- **Recorded data**
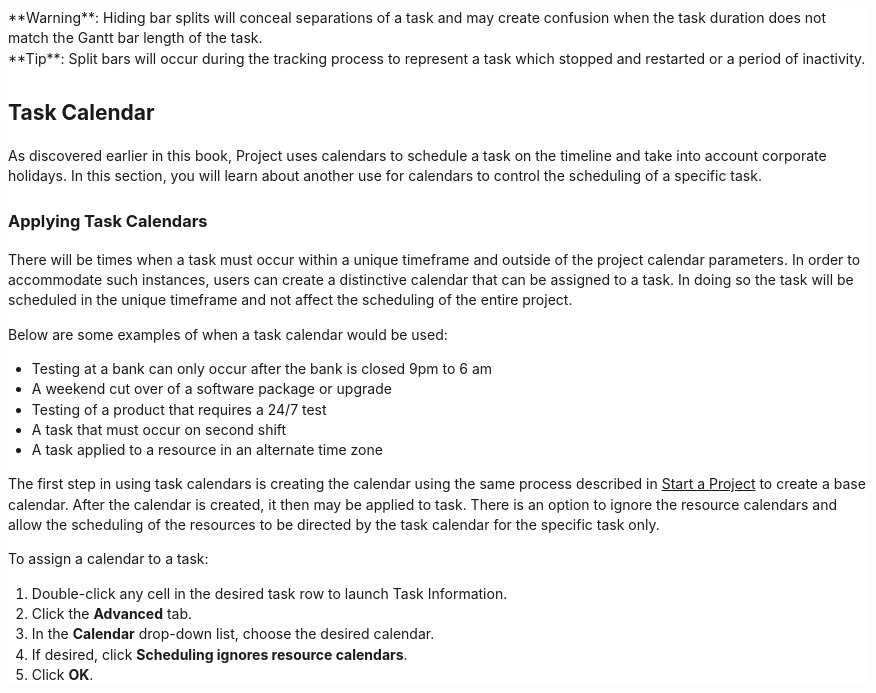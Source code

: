 <aside class="warning callout">
**Warning**: Hiding bar splits will conceal separations of a task and may
create confusion when the task duration does not match the Gantt bar length of
the task.
</aside>

<aside class="tip callout">
**Tip**: Split bars will occur during the tracking process to represent a task
which stopped and restarted or a period of inactivity.
</aside>

## Task Calendar

As discovered earlier in this book, Project uses calendars to schedule a task
on the timeline and take into account corporate holidays. In this section, you
will learn about another use for calendars to control the scheduling of a
specific task.

### Applying Task Calendars

There will be times when a task must occur within a unique timeframe and
outside of the project calendar parameters. In order to accommodate such
instances, users can create a distinctive calendar that can be assigned to a
task. In doing so the task will be scheduled in the unique timeframe and not
affect the scheduling of the entire project. 

Below are some examples of when a task calendar would be used: 

* Testing at a bank can only occur after the bank is closed 9pm to 6 am
* A weekend cut over of a software package or upgrade
* Testing of a product that requires a 24/7 test
* A task that must occur on second shift
* A task applied to a resource in an alternate time zone 

The first step in using task calendars is creating the calendar using the same
process described in [Start a Project](#start-a-project) to create a base
calendar.  After the calendar is created, it then may be applied to task. There
is an option to ignore the resource calendars and allow the scheduling of the
resources to be directed by the task calendar for the specific task only. 

To assign a calendar to a task:

1. Double-click any cell in the desired task row to launch Task Information.
2. Click the **Advanced** tab.
3. In the **Calendar** drop-down list, choose the desired calendar.
4. If desired, click **Scheduling ignores resource calendars**.
5. Click **OK**.
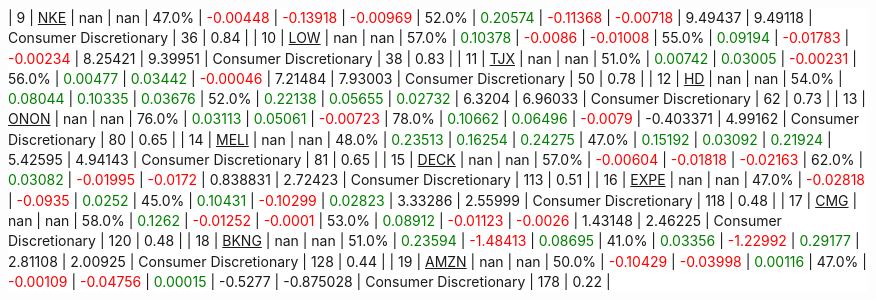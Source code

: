 |   9 | [NKE](https://finance.yahoo.com/quote/NKE/financials)     |                 nan |                     nan | 47.0%                  | <span style="color: red;"> -0.00448 </span>  | <span style="color: red;"> -0.13918 </span>  | <span style="color: red;"> -0.00969 </span>  | 52.0%                  | <span style="color: green;"> 0.20574 </span> | <span style="color: red;"> -0.11368 </span>  | <span style="color: red;"> -0.00718 </span>  |           9.49437    |   9.49118     | Consumer Discretionary |     36 |           0.84 |
|  10 | [LOW](https://finance.yahoo.com/quote/LOW/financials)     |                 nan |                     nan | 57.0%                  | <span style="color: green;"> 0.10378 </span> | <span style="color: red;"> -0.0086 </span>   | <span style="color: red;"> -0.01008 </span>  | 55.0%                  | <span style="color: green;"> 0.09194 </span> | <span style="color: red;"> -0.01783 </span>  | <span style="color: red;"> -0.00234 </span>  |           8.25421    |   9.39951     | Consumer Discretionary |     38 |           0.83 |
|  11 | [TJX](https://finance.yahoo.com/quote/TJX/financials)     |                 nan |                     nan | 51.0%                  | <span style="color: green;"> 0.00742 </span> | <span style="color: green;"> 0.03005 </span> | <span style="color: red;"> -0.00231 </span>  | 56.0%                  | <span style="color: green;"> 0.00477 </span> | <span style="color: green;"> 0.03442 </span> | <span style="color: red;"> -0.00046 </span>  |           7.21484    |   7.93003     | Consumer Discretionary |     50 |           0.78 |
|  12 | [HD](https://finance.yahoo.com/quote/HD/financials)       |                 nan |                     nan | 54.0%                  | <span style="color: green;"> 0.08044 </span> | <span style="color: green;"> 0.10335 </span> | <span style="color: green;"> 0.03676 </span> | 52.0%                  | <span style="color: green;"> 0.22138 </span> | <span style="color: green;"> 0.05655 </span> | <span style="color: green;"> 0.02732 </span> |           6.3204     |   6.96033     | Consumer Discretionary |     62 |           0.73 |
|  13 | [ONON](https://finance.yahoo.com/quote/ONON/financials)   |                 nan |                     nan | 76.0%                  | <span style="color: green;"> 0.03113 </span> | <span style="color: green;"> 0.05061 </span> | <span style="color: red;"> -0.00723 </span>  | 78.0%                  | <span style="color: green;"> 0.10662 </span> | <span style="color: green;"> 0.06496 </span> | <span style="color: red;"> -0.0079 </span>   |          -0.403371   |   4.99162     | Consumer Discretionary |     80 |           0.65 |
|  14 | [MELI](https://finance.yahoo.com/quote/MELI/financials)   |                 nan |                     nan | 48.0%                  | <span style="color: green;"> 0.23513 </span> | <span style="color: green;"> 0.16254 </span> | <span style="color: green;"> 0.24275 </span> | 47.0%                  | <span style="color: green;"> 0.15192 </span> | <span style="color: green;"> 0.03092 </span> | <span style="color: green;"> 0.21924 </span> |           5.42595    |   4.94143     | Consumer Discretionary |     81 |           0.65 |
|  15 | [DECK](https://finance.yahoo.com/quote/DECK/financials)   |                 nan |                     nan | 57.0%                  | <span style="color: red;"> -0.00604 </span>  | <span style="color: red;"> -0.01818 </span>  | <span style="color: red;"> -0.02163 </span>  | 62.0%                  | <span style="color: green;"> 0.03082 </span> | <span style="color: red;"> -0.01995 </span>  | <span style="color: red;"> -0.0172 </span>   |           0.838831   |   2.72423     | Consumer Discretionary |    113 |           0.51 |
|  16 | [EXPE](https://finance.yahoo.com/quote/EXPE/financials)   |                 nan |                     nan | 47.0%                  | <span style="color: red;"> -0.02818 </span>  | <span style="color: red;"> -0.0935 </span>   | <span style="color: green;"> 0.0252 </span>  | 45.0%                  | <span style="color: green;"> 0.10431 </span> | <span style="color: red;"> -0.10299 </span>  | <span style="color: green;"> 0.02823 </span> |           3.33286    |   2.55999     | Consumer Discretionary |    118 |           0.48 |
|  17 | [CMG](https://finance.yahoo.com/quote/CMG/financials)     |                 nan |                     nan | 58.0%                  | <span style="color: green;"> 0.1262 </span>  | <span style="color: red;"> -0.01252 </span>  | <span style="color: red;"> -0.0001 </span>   | 53.0%                  | <span style="color: green;"> 0.08912 </span> | <span style="color: red;"> -0.01123 </span>  | <span style="color: red;"> -0.0026 </span>   |           1.43148    |   2.46225     | Consumer Discretionary |    120 |           0.48 |
|  18 | [BKNG](https://finance.yahoo.com/quote/BKNG/financials)   |                 nan |                     nan | 51.0%                  | <span style="color: green;"> 0.23594 </span> | <span style="color: red;"> -1.48413 </span>  | <span style="color: green;"> 0.08695 </span> | 41.0%                  | <span style="color: green;"> 0.03356 </span> | <span style="color: red;"> -1.22992 </span>  | <span style="color: green;"> 0.29177 </span> |           2.81108    |   2.00925     | Consumer Discretionary |    128 |           0.44 |
|  19 | [AMZN](https://finance.yahoo.com/quote/AMZN/financials)   |                 nan |                     nan | 50.0%                  | <span style="color: red;"> -0.10429 </span>  | <span style="color: red;"> -0.03998 </span>  | <span style="color: green;"> 0.00116 </span> | 47.0%                  | <span style="color: red;"> -0.00109 </span>  | <span style="color: red;"> -0.04756 </span>  | <span style="color: green;"> 0.00015 </span> |          -0.5277     |  -0.875028    | Consumer Discretionary |    178 |           0.22 |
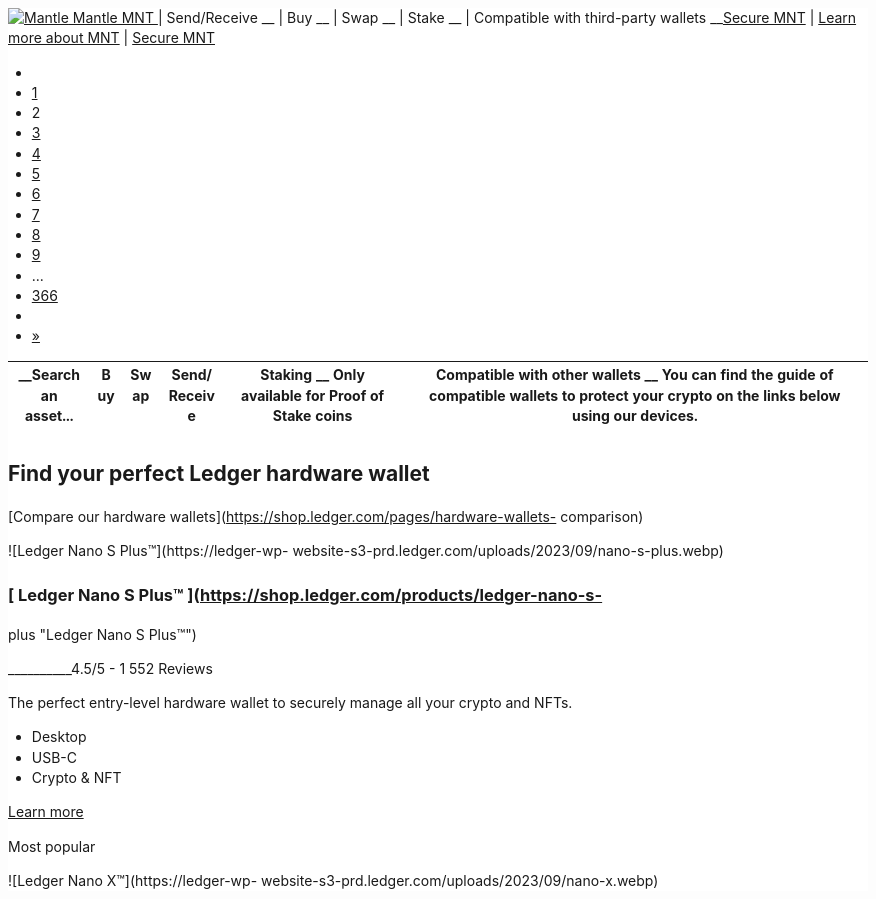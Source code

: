 [ ![Mantle](https://proxycgassets.api.live.ledger.com/coins/images/30980/large/token-logo.png) Mantle MNT ](https://www.ledger.com/coin/wallet/mantle) |  Send/Receive __ |  Buy __ |  Swap __ |  Stake __ |  Compatible with third-party wallets __[Secure MNT](https://shop.ledger.com) |  [Learn more about MNT](https://www.ledger.com/coin/wallet/mantle) |  [Secure MNT](https://shop.ledger.com)  
  
  * [](https://www.ledger.com/supported-crypto-assets/page/1)
  * [1](https://www.ledger.com/supported-crypto-assets/)
  * 2
  * [3](https://www.ledger.com/supported-crypto-assets/page/3)
  * [4](https://www.ledger.com/supported-crypto-assets/page/4)
  * [5](https://www.ledger.com/supported-crypto-assets/page/5)
  * [6](https://www.ledger.com/supported-crypto-assets/page/6)
  * [7](https://www.ledger.com/supported-crypto-assets/page/7)
  * [8](https://www.ledger.com/supported-crypto-assets/page/8)
  * [9](https://www.ledger.com/supported-crypto-assets/page/9)
  * ...
  * [366](https://www.ledger.com/supported-crypto-assets/page/366)
  * [](https://www.ledger.com/supported-crypto-assets/page/3)
  * [»](https://www.ledger.com/supported-crypto-assets/page/12)

__Search an asset... | Buy | Swap | Send/Receive |  Staking __ Only available for Proof of Stake coins  |  Compatible with other wallets __ You can find the guide of compatible wallets to protect your crypto on the links below using our devices.   
---|---|---|---|---|---  
  
## Find your perfect Ledger hardware wallet

[Compare our hardware wallets](https://shop.ledger.com/pages/hardware-wallets-
comparison)

[](https://shop.ledger.com/products/ledger-nano-s-plus)

![Ledger Nano S Plus™](https://ledger-wp-
website-s3-prd.ledger.com/uploads/2023/09/nano-s-plus.webp)

###  [ Ledger Nano S Plus™ ](https://shop.ledger.com/products/ledger-nano-s-
plus "Ledger Nano S Plus™")

__________4.5/5 - 1 552 Reviews

The perfect entry-level hardware wallet to securely manage all your crypto and
NFTs.  
  

  * Desktop
  * USB-C
  * Crypto & NFT

[Learn more](https://shop.ledger.com/products/ledger-nano-s-plus)

[](https://shop.ledger.com/products/ledger-nano-x) Most popular

![Ledger Nano X™](https://ledger-wp-
website-s3-prd.ledger.com/uploads/2023/09/nano-x.webp)
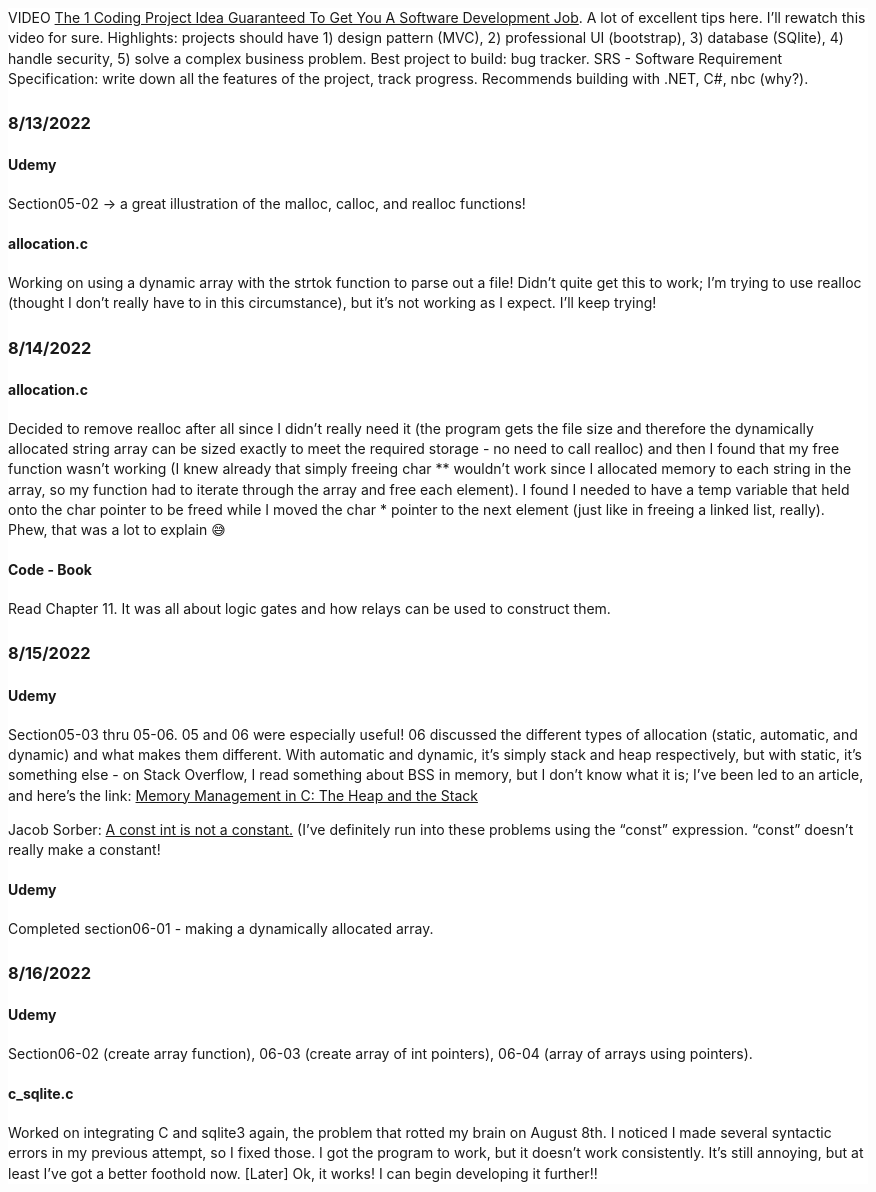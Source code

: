 VIDEO [The 1 Coding Project Idea Guaranteed To Get You A Software Development Job](https://youtu.be/oC483DTjRXU). A lot of excellent tips here. I’ll rewatch this video for sure. Highlights: projects should have 1) design pattern (MVC), 2) professional UI (bootstrap), 3) database (SQlite), 4) handle security, 5) solve a complex business problem. Best project to build: bug tracker. SRS - Software Requirement Specification: write down all the features of the project, track progress. Recommends building with .NET, C#, nbc (why?).

### 8/13/2022
#### Udemy
Section05-02 -> a great illustration of the malloc, calloc, and realloc functions!

#### allocation.c
Working on using a dynamic array with the strtok function to parse out a file! Didn’t quite get this to work; I’m trying to use realloc (thought I don’t really have to in this circumstance), but it’s not working as I expect. I’ll keep trying!

### 8/14/2022
#### allocation.c
Decided to remove realloc after all since I didn’t really need it (the program gets the file size and therefore the dynamically allocated string array can be sized exactly to meet the required storage - no need to call realloc) and then I found that my free function wasn’t working (I knew already that simply freeing char ** wouldn’t work since I allocated memory to each string in the array, so my function had to iterate through the array and free each element). I found I needed to have a temp variable that held onto the char pointer to be freed while I moved the char * pointer to the next element (just like in freeing a linked list, really). Phew, that was a lot to explain 😅

#### Code - Book
Read Chapter 11. It was all about logic gates and how relays can be used to construct them.

### 8/15/2022
#### Udemy
Section05-03 thru 05-06. 05 and 06 were especially useful! 06 discussed the different types of allocation (static, automatic, and dynamic) and what makes them different. With automatic and dynamic, it’s simply stack and heap respectively, but with static, it’s something else - on Stack Overflow, I read something about BSS in memory, but I don’t know what it is; I’ve been led to an article, and here’s the link: [Memory Management in C: The Heap and the Stack](https://web.archive.org/web/20170829060314/http://www.inf.udec.cl/%7Eleo/teoX.pdf)

Jacob Sorber: [A const int is not a constant.](https://youtu.be/8a3HyL1VN0Q) (I’ve definitely run into these problems using the “const” expression. “const” doesn’t really make a constant!

#### Udemy
Completed section06-01 - making a dynamically allocated array.

### 8/16/2022
#### Udemy
Section06-02 (create array function), 06-03 (create array of int pointers), 06-04 (array of arrays using pointers).

#### c_sqlite.c
Worked on integrating C and sqlite3 again, the problem that rotted my brain on August 8th. I noticed I made several syntactic errors in my previous attempt, so I fixed those. I got the program to work, but it doesn’t work consistently. It’s still annoying, but at least I’ve got a better foothold now. [Later] Ok, it works! I can begin developing it further!!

- **What the exercise asks**
The line containing "## Task Calendar" marks where the copy ends; print every line before it from the start of the records, and that line too, but no pictures.

- **Output of the task**
Source code

: <aside class="warning callout">
**Warning**: Hiding bar splits will conceal separations of a task and may
create confusion when the task duration does not match the Gantt bar length of
the task.
</aside>

<aside class="tip callout">
**Tip**: Split bars will occur during the tracking process to represent a task
which stopped and restarted or a period of inactivity.
</aside>

## Task Calendar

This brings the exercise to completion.